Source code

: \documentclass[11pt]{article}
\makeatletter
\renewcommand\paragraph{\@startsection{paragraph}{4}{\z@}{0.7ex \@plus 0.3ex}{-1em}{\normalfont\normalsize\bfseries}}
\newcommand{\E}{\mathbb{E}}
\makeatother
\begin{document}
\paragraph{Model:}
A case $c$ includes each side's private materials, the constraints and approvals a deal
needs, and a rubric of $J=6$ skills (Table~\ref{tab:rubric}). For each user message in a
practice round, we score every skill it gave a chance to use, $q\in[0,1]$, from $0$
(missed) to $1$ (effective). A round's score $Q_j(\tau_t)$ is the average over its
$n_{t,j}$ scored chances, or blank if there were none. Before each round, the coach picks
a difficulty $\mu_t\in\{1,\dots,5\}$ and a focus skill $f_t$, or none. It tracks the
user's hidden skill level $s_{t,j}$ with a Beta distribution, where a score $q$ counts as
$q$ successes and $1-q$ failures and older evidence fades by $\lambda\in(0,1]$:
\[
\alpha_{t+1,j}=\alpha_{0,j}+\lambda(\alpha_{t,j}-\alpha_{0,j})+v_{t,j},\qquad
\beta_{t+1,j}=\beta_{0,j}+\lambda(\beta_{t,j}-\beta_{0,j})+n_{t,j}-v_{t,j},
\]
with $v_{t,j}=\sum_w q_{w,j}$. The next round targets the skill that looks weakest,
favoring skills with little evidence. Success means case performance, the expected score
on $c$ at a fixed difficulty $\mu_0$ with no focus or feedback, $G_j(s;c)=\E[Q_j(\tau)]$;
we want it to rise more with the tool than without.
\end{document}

-*-*-

**Description of the task**.
Begin with the line that contains "on $c$ at a" and print each line exactly until the data ends, including the last line.

**Answer**.
on $c$ at a fixed difficulty $\mu_0$ with no focus or feedback, $G_j(s;c)=\E[Q_j(\tau)]$;
we want it to rise more with the tool than without.
\end{document}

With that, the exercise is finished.